Ermeni Patrik, Katolik Papa’dan Türkler için ne istedi?

AKP iktidarının ilk döneminde Ermenilerde “İttihatçıların” yerine “İslamcıların” daha makbul olduğuna dair bir kanaat hasıl olmuştu. Ancak İslamcılar, İttihatçıların bir kısmıyla uzlaşarak Türk-İslam sentezini siyasetin merkezine oturttular.

Avrupa Birliği ile ilişkiler buraya kadarmış.
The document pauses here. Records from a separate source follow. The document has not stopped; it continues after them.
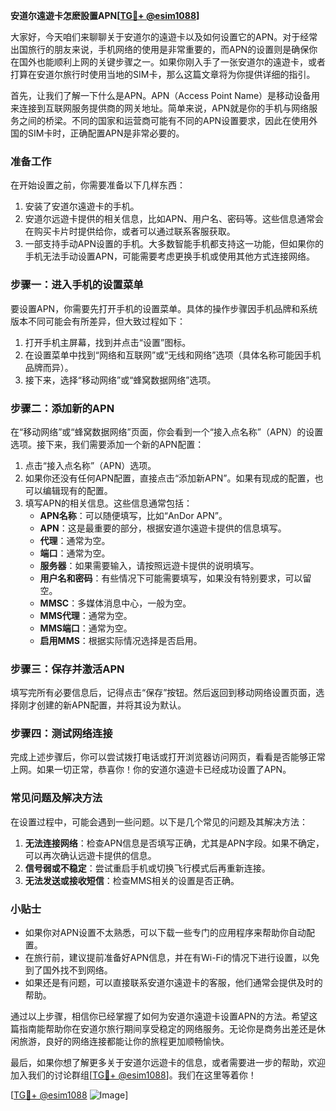 **安道尔遠遊卡怎麽設置APN[[TG💪+ @esim1088](https://t.me/s/esim1088)]**

大家好，今天咱们来聊聊关于安道尔的遠遊卡以及如何设置它的APN。对于经常出国旅行的朋友来说，手机网络的使用是非常重要的，而APN的设置则是确保你在国外也能顺利上网的关键步骤之一。如果你刚入手了一张安道尔的遠遊卡，或者打算在安道尔旅行时使用当地的SIM卡，那么这篇文章将为你提供详细的指引。

首先，让我们了解一下什么是APN。APN（Access Point Name）是移动设备用来连接到互联网服务提供商的网关地址。简单来说，APN就是你的手机与网络服务之间的桥梁。不同的国家和运营商可能有不同的APN设置要求，因此在使用外国的SIM卡时，正确配置APN是非常必要的。

### **准备工作**
在开始设置之前，你需要准备以下几样东西：
1. 安装了安道尔遠遊卡的手机。
2. 安道尔远遊卡提供的相关信息，比如APN、用户名、密码等。这些信息通常会在购买卡片时提供给你，或者可以通过联系客服获取。
3. 一部支持手动APN设置的手机。大多数智能手机都支持这一功能，但如果你的手机无法手动设置APN，可能需要考虑更换手机或使用其他方式连接网络。

### **步骤一：进入手机的设置菜单**
要设置APN，你需要先打开手机的设置菜单。具体的操作步骤因手机品牌和系统版本不同可能会有所差异，但大致过程如下：

1. 打开手机主屏幕，找到并点击“设置”图标。
2. 在设置菜单中找到“网络和互联网”或“无线和网络”选项（具体名称可能因手机品牌而异）。
3. 接下来，选择“移动网络”或“蜂窝数据网络”选项。

### **步骤二：添加新的APN**
在“移动网络”或“蜂窝数据网络”页面，你会看到一个“接入点名称”（APN）的设置选项。接下来，我们需要添加一个新的APN配置：

1. 点击“接入点名称”（APN）选项。
2. 如果你还没有任何APN配置，直接点击“添加新APN”。如果有现成的配置，也可以编辑现有的配置。
3. 填写APN的相关信息。这些信息通常包括：
   - **APN名称**：可以随便填写，比如“AnDor APN”。
   - **APN**：这是最重要的部分，根据安道尔遠遊卡提供的信息填写。
   - **代理**：通常为空。
   - **端口**：通常为空。
   - **服务器**：如果需要输入，请按照远遊卡提供的说明填写。
   - **用户名和密码**：有些情况下可能需要填写，如果没有特别要求，可以留空。
   - **MMSC**：多媒体消息中心，一般为空。
   - **MMS代理**：通常为空。
   - **MMS端口**：通常为空。
   - **启用MMS**：根据实际情况选择是否启用。

### **步骤三：保存并激活APN**
填写完所有必要信息后，记得点击“保存”按钮。然后返回到移动网络设置页面，选择刚才创建的新APN配置，并将其设为默认。

### **步骤四：测试网络连接**
完成上述步骤后，你可以尝试拨打电话或打开浏览器访问网页，看看是否能够正常上网。如果一切正常，恭喜你！你的安道尔遠遊卡已经成功设置了APN。

### **常见问题及解决方法**
在设置过程中，可能会遇到一些问题。以下是几个常见的问题及其解决方法：

1. **无法连接网络**：检查APN信息是否填写正确，尤其是APN字段。如果不确定，可以再次确认远遊卡提供的信息。
2. **信号弱或不稳定**：尝试重启手机或切换飞行模式后再重新连接。
3. **无法发送或接收短信**：检查MMS相关的设置是否正确。

### **小贴士**
- 如果你对APN设置不太熟悉，可以下载一些专门的应用程序来帮助你自动配置。
- 在旅行前，建议提前准备好APN信息，并在有Wi-Fi的情况下进行设置，以免到了国外找不到网络。
- 如果还是有问题，可以直接联系安道尔遠遊卡的客服，他们通常会提供及时的帮助。

通过以上步骤，相信你已经掌握了如何为安道尔遠遊卡设置APN的方法。希望这篇指南能帮助你在安道尔旅行期间享受稳定的网络服务。无论你是商务出差还是休闲旅游，良好的网络连接都能让你的旅程更加顺畅愉快。

最后，如果你想了解更多关于安道尔远遊卡的信息，或者需要进一步的帮助，欢迎加入我们的讨论群组[[TG💪+ @esim1088](https://t.me/s/esim1088)]。我们在这里等着你！

[[TG💪+ @esim1088](https://t.me/s/esim1088) ![Image](https://i.postimg.cc/4NQfJmqS/Snipaste-2025-05-13-00-14-12.png)]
Erdoğan: “Benim değerlendirmemi çok açık net öğrenmek istiyorsanız, Avrupa Birliği Türkiye'den kopmanın gayreti içerisinde. Avrupa Birliği'nin Türkiye'den kopuş hamlelerini yaptığı bu dönem içerisinde biz de bu gelişmeler karşısında değerlendirmemizi yaparız ve bu değerlendirmelerden sonra Avrupa Birliği ile gerekirse yolları ayırabiliriz.”

Peki buraya nasıl geldik?

7 Aralık 2002.

Erdoğan, Türkiye’yi Avrupa’nın bir parçası yapmak, AB’ye tam üyelik gibi hedeflerle seçimleri kazanmış ve iktidara gelmişti. Yeni bakanlar Avrupa’daki muhatapları ile temasları hızlandırmış, yasal mevzuatlardaki değişiklikler için geniş bir tartışma ortamı başlamıştı.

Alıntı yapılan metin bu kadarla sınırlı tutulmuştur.